[[ INFORMATION, beginning ]]

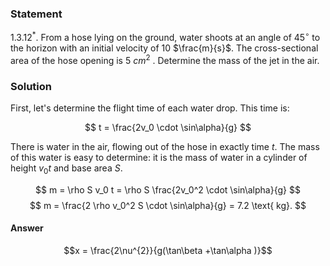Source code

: ###  Statement 

$1.3.12^*.$ From a hose lying on the ground, water shoots at an angle of $45^\circ$ to the horizon with an initial velocity of $10$ $\frac{m}{s}$. The cross-sectional area of the hose opening is $5$ $cm^2$ . Determine the mass of the jet in the air. 

### Solution

First, let's determine the flight time of each water drop. This time is:

$$ t = \frac{2v_0 \cdot \sin\alpha}{g} $$ 

There is water in the air, flowing out of the hose in exactly time $t$. The mass of this water is easy to determine: it is the mass of water in a cylinder of height $v_0 t$ and base area $S$.

$$ m = \rho S v_0 t = \rho S \frac{2v_0^2 \cdot \sin\alpha}{g} $$ $$ m = \frac{2 \rho v_0^2 S \cdot \sin\alpha}{g} = 7.2 \text{ kg}. $$ 

#### Answer

$$x = \frac{2\nu^{2}}{g(\tan\beta +\tan\alpha )}$$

[[ INFORMATION, end ]]

• **TASK REQUIREMENTS**: The line with "There is water" through the last line of the entries above: output exactly those lines and nothing else.

• **RESULT OF THIS EXERCISE**:
There is water in the air, flowing out of the hose in exactly time $t$. The mass of this water is easy to determine: it is the mass of water in a cylinder of height $v_0 t$ and base area $S$.

$$ m = \rho S v_0 t = \rho S \frac{2v_0^2 \cdot \sin\alpha}{g} $$ $$ m = \frac{2 \rho v_0^2 S \cdot \sin\alpha}{g} = 7.2 \text{ kg}. $$ 

#### Answer

$$x = \frac{2\nu^{2}}{g(\tan\beta +\tan\alpha )}$$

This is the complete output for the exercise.